The upland environment covers a third of Britain. It is a cherished landscape, close to the hearts of most of us. Much of this landscape is within National Parks celebrated for their 'natural beauty'. Yet, for the most part, whilst they are beautiful, they are a far way from a natural environment. They are overgrazed sheep pastures and burnt grouse moors.
The army of sheep marches through our uplands, eating all in their wake and leaving no food for the native animals that would naturally live there. The moors are burnt by gamekeepers to create ideal grouse habitat, at the expense of all other animals and plants. The result is a landscape engineered for one species to thrive, the exact opposite of what a natural environment should provide.
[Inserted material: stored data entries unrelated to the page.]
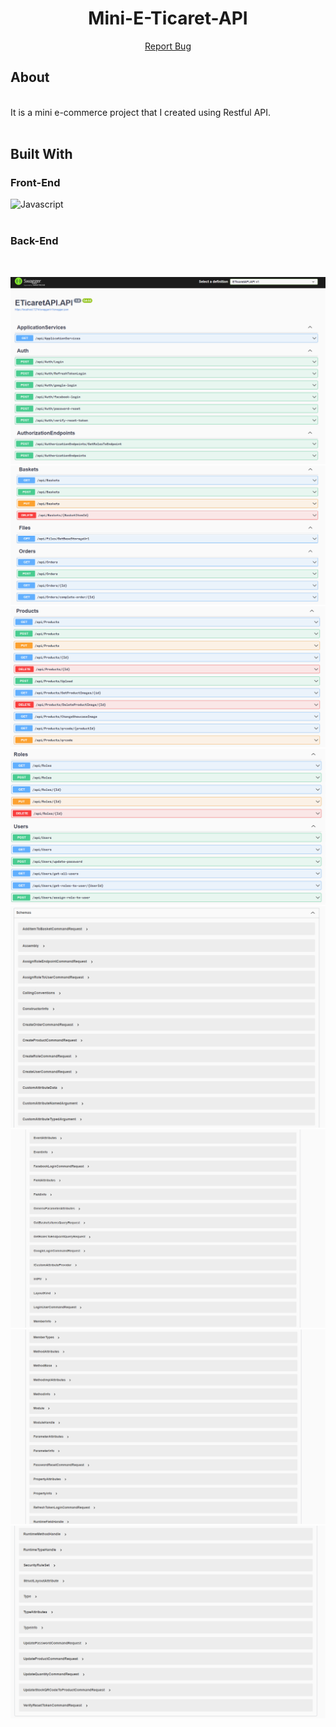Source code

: <div align="center">
  <h1 align="center">Mini-E-Ticaret-API</h1>
  <p align="center">
    <a href="https://github.com/berkaykarakush/Mini-E-Ticaret-API/issues/new">Report Bug</a>
  </p>
</div>

## About
</br>
It is a mini e-commerce project that I created using Restful API.
</br></br>

## Built With
<h3>Front-End</h3>
</hr>
<div style="display:flex"><img alt="Javascript" src="https://img.shields.io/badge/JavaScript-F7DF1E?style=for-the-badge&logo=javascript&logoColor=black" />
<img alt="" src="https://img.shields.io/badge/angular-CA4245?style=for-the-badge&logo=angular&logoColor=white" />
<img alt="" src="https://img.shields.io/badge/Angular_Material-CA4245?style=for-the-badge&logo=angular-material&logoColor=white" />
<img alt="" src="https://img.shields.io/badge/Sass-CC6699?style=for-the-badge&logo=sass&logoColor=white" />
<img alt="" src="https://img.shields.io/badge/Bootstrap-563D7C?style=for-the-badge&logo=bootstrap&logoColor=white" />
<img alt="" src="https://img.shields.io/badge/HTML-E34F26?style=for-the-badge&logo=html&logoColor=white" /></div>
<img alt="" src="https://img.shields.io/badge/CSS-E34F26?style=for-the-badge&logo=css&logoColor=white" /></div>
</br>
<h3>Back-End</h3>
</hr>
<div style="display:flex">
<img alt="" src="https://img.shields.io/badge/C%23-239120?style=for-the-badge&logo=c-sharp&logoColor=white" />
<img alt="" src="https://img.shields.io/badge/.NET-5C2D91?style=for-the-badge&logo=.net&logoColor=white" />
<img alt="" src="https://img.shields.io/badge/WebApi-0082C9?style=for-the-badge&logo=json&logoColor=white" />
<img alt="" src="https://img.shields.io/badge/PostgreSQL-00000F?style=for-the-badge&logo=postgresql&logoColor=white" />
<img alt="" src="https://img.shields.io/badge/signalr-16B991?style=for-the-badge&logo=signalr&logoColor=white" />
<img alt="" src="https://img.shields.io/badge/azure-0055B4?style=for-the-badge&logo=microsoft-azure&logoColor=white" />
</div>

</br>

![alt text](https://github.com/berkaykarakush/Mini-E-Ticaret-API/blob/dev/1.png?raw=true)
![alt text](https://github.com/berkaykarakush/Mini-E-Ticaret-API/blob/dev/2.png?raw=true)
![alt text](https://github.com/berkaykarakush/Mini-E-Ticaret-API/blob/dev/3.png?raw=true)
![alt text](https://github.com/berkaykarakush/Mini-E-Ticaret-API/blob/dev/4.png?raw=true)
![alt text](https://github.com/berkaykarakush/Mini-E-Ticaret-API/blob/dev/5.png?raw=true)
![alt text](https://github.com/berkaykarakush/Mini-E-Ticaret-API/blob/dev/6.png?raw=true)
![alt text](https://github.com/berkaykarakush/Mini-E-Ticaret-API/blob/dev/7.png?raw=true)
![alt text](https://github.com/berkaykarakush/Mini-E-Ticaret-API/blob/dev/8.png?raw=true)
If you look at an aerial photo of the upland moors of Britain, the scars from heather burning are the most striking feature of the landscape. If you visit the tops of Bowland or the Yorkshire Dales, you can witness first-hand the wildlife desert that smothers vast areas of the uplands. The place is silent. There is no birdlife or mammals. Only grouse and sheep.
Burning moorland doesn't just choke the life out of the peat moorland ecosystem. It uncovers the peat, allowing it to dry out, be eroded and leached into watercourses, raising their acidity. Peat bog is basically solid carbon, the largest carbon store in Britain, and releasing this carbon into the environment could have a huge impact on climate change.
Overgrazing of sheep exposes the soil to the action of wind and rain, making it organically poor, dry, compacted and eroded. The reduction in biodiversity in sheep pasture also denies the soil nutrients, which would naturally be provided by the native plants and animals dying, decomposing and enriching the soil. Overgrazing also favours the spreading of invasive species, such as bracken and bramble, which further damage the environment.
But not all of of the uplands is grouse moorland and sheep grazing. Walk along Glen Feshie, in the Cairngorms, or the River Liza in Ennerdale on a spring morning, and find the wooded riverbanks alive with birds. Crested tits, goldcrests, dippers, finches, woodpeckers.
These small pockets of self willed land are a sweet contrast to the barren mountainsides, burnt for grouse and desecrated by sheep. They give us an insight into what a wild landscape can offer by providing a range of habitats; trees, moorland, water and grass meadow. This range of habitats supports varied wildlife, and this what the uplands of Britain are missing. This is why they are silent.
Rewilding is the process of creating self willed land. Land that is not managed by humans, but flourishes because of the animals and plants that nurture it naturally. A number of rewilding projects are being carried out throughout the United Kingdom, including at Ennerdale in the Lake District, the Cambrian Mountains in Wales and Carrifran Wildwood in the Southern Uplands of Scotland. The aim of all of these projects is to provide a landscape that supports a wide range of species and natural processes, without human interference.
The rewilding movement gives Britain a chance to spread animals to the desolate grouse moors by providing more diverse, natural habitats. This, in turn, would increase vegetation cover, which would help to stop the erosion of the peat bogs exposed by heather burning, and the soil left scarcely covered by sheep grazing.
The reduction in grazing and scarring from burning the moors would create a more naturally beautiful landscape. Areas dedicated to wildlife would help to protect some of Britain's most famous and cherished species.
More diverse habitats could also allow for the reintroduction of species that previous generations have persecuted and are now clinging on in a fraction of their former range, such as pine martens, golden eagles, capercaillie, wildcats and red squirrels. And it gives us the chance to bring back species which were completely eradicated by our forebears, like the lynx. With enough public understanding and support, maybe one day wolves, the ultimate symbol of wilderness, could be reintroduced to our land.
Rewilding the British uplands wouldn't only bring benefits to the animals and plants, but also to the British people. Locals and tourists alike would be able to enjoy spending time in these enriched, diverse areas. The greater range of species would also attract more wildlife tourists to the uplands, creating far more employment opportunities than grouse shooting or sheep grazing.
Most importantly, rewilding would give people the opportunity to reconnect with nature and a chance to feel the wonder that being in a wild place can evoke. This is why we should rewild the British uplands.